▶ [Required work]: Output range, inclusive: from the line containing "发表于 2021-8-12 22:16" to the line containing "发表于 2021-8-12 22:25". Restate those lines from the data below word for word and only those.

▶ [Source material]:
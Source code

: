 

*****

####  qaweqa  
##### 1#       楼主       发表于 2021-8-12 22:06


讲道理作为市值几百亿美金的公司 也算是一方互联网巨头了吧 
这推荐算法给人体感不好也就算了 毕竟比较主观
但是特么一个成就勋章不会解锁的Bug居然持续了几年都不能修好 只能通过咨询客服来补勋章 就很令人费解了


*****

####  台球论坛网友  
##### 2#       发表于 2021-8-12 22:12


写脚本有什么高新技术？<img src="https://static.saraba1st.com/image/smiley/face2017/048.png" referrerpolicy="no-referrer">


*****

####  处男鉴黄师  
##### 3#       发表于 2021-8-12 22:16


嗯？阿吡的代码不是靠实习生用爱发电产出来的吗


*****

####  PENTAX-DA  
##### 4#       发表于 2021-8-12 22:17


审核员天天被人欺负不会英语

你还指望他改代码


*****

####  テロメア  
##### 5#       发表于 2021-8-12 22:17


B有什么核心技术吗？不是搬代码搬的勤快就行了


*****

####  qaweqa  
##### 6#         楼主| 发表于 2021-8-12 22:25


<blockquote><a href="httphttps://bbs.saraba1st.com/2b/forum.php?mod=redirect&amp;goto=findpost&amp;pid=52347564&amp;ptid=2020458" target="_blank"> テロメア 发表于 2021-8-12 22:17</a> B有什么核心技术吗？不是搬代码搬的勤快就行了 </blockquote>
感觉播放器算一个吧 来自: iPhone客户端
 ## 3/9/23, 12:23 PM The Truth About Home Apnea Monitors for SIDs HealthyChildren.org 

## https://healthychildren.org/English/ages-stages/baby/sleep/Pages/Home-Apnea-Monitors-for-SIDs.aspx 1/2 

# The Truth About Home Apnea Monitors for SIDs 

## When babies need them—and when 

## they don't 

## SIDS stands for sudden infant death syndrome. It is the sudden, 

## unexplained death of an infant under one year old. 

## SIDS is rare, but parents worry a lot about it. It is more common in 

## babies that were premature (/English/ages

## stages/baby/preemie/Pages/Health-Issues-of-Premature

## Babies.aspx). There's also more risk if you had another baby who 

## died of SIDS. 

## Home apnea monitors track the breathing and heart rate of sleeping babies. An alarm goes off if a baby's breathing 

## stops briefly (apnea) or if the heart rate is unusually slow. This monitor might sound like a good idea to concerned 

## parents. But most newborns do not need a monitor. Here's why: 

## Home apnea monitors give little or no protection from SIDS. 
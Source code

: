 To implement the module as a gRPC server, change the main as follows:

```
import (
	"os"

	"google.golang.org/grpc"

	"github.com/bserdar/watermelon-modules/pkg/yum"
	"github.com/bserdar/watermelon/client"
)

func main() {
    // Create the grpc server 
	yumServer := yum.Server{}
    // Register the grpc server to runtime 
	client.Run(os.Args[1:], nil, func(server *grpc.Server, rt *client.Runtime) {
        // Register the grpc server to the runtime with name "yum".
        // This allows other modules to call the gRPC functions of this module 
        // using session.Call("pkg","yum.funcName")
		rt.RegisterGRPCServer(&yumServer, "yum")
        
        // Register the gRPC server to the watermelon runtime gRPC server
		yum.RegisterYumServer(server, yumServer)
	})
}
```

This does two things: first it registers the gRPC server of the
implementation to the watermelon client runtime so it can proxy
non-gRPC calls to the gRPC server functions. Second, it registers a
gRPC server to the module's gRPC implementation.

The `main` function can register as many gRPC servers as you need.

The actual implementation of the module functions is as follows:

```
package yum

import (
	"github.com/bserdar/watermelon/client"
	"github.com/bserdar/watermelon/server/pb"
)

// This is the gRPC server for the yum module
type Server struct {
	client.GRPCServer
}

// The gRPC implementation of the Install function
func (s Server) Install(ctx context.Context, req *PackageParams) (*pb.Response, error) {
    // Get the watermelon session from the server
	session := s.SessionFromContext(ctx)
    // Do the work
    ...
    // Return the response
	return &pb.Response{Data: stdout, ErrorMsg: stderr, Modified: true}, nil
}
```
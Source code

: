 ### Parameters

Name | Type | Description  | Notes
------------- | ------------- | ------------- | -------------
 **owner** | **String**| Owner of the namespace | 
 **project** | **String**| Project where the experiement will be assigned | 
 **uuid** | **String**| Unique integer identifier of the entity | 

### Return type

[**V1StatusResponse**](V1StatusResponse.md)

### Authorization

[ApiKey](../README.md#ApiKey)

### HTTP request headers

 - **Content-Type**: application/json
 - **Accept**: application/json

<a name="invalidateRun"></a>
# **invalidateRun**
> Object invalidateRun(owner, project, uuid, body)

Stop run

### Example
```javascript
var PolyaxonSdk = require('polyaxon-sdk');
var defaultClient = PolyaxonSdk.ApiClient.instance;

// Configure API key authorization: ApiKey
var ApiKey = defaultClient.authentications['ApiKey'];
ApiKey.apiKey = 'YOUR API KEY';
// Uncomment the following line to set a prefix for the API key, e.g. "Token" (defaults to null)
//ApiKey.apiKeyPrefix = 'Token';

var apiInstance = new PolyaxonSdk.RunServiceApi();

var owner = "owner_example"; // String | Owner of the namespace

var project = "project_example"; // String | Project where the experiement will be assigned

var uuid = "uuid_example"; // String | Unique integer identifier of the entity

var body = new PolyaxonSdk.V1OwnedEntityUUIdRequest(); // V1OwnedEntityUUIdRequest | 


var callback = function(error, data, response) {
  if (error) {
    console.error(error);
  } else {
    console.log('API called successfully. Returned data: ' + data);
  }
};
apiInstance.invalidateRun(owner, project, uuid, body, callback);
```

▶ [Result for this exercise]:
##### 3#       发表于 2021-8-12 22:16


嗯？阿吡的代码不是靠实习生用爱发电产出来的吗


*****

####  PENTAX-DA  
##### 4#       发表于 2021-8-12 22:17


审核员天天被人欺负不会英语

你还指望他改代码


*****

####  テロメア  
##### 5#       发表于 2021-8-12 22:17


B有什么核心技术吗？不是搬代码搬的勤快就行了


*****

####  qaweqa  
##### 6#         楼主| 发表于 2021-8-12 22:25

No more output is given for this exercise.